Activity: Copy each line of the data below in which the word "сайт" can be found.

Supplied material:
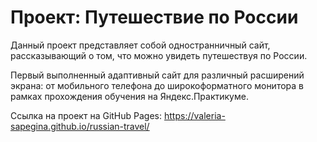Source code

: # Проект: Путешествие по России
Данный проект представляет собой одностранничный сайт, рассказывающий о том, что можно увидеть путешествуя по России.

Первый выполненный адаптивный сайт для различный расширений экрана: от мобильного телефона до широкоформатного монитора в рамках прохождения обучения на Яндекс.Практикуме.

Ссылка на проект на GitHub Pages: https://valeria-sapegina.github.io/russian-travel/

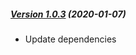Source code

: ##### [Version 1.0.3](https://github.com/Codeinwp/blocks-animation/compare/v1.0.2...v1.0.3) (2020-01-07)

* Update dependencies
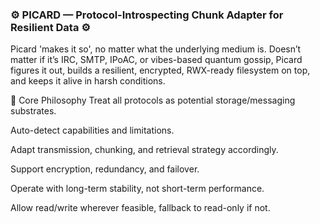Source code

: ### ⚙️ PICARD — Protocol-Introspecting Chunk Adapter for Resilient Data ⚙️

Picard 'makes it so', no matter what the underlying medium is. Doesn’t matter if it’s IRC, SMTP, IPoAC, or vibes-based quantum gossip, Picard figures it out, builds a resilient, encrypted, RWX-ready filesystem on top, and keeps it alive in harsh conditions.

🧠 Core Philosophy
Treat all protocols as potential storage/messaging substrates.

Auto-detect capabilities and limitations.

Adapt transmission, chunking, and retrieval strategy accordingly.

Support encryption, redundancy, and failover.

Operate with long-term stability, not short-term performance.

Allow read/write wherever feasible, fallback to read-only if not.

Response:
Данный проект представляет собой одностранничный сайт, рассказывающий о том, что можно увидеть путешествуя по России.
Первый выполненный адаптивный сайт для различный расширений экрана: от мобильного телефона до широкоформатного монитора в рамках прохождения обучения на Яндекс.Практикуме.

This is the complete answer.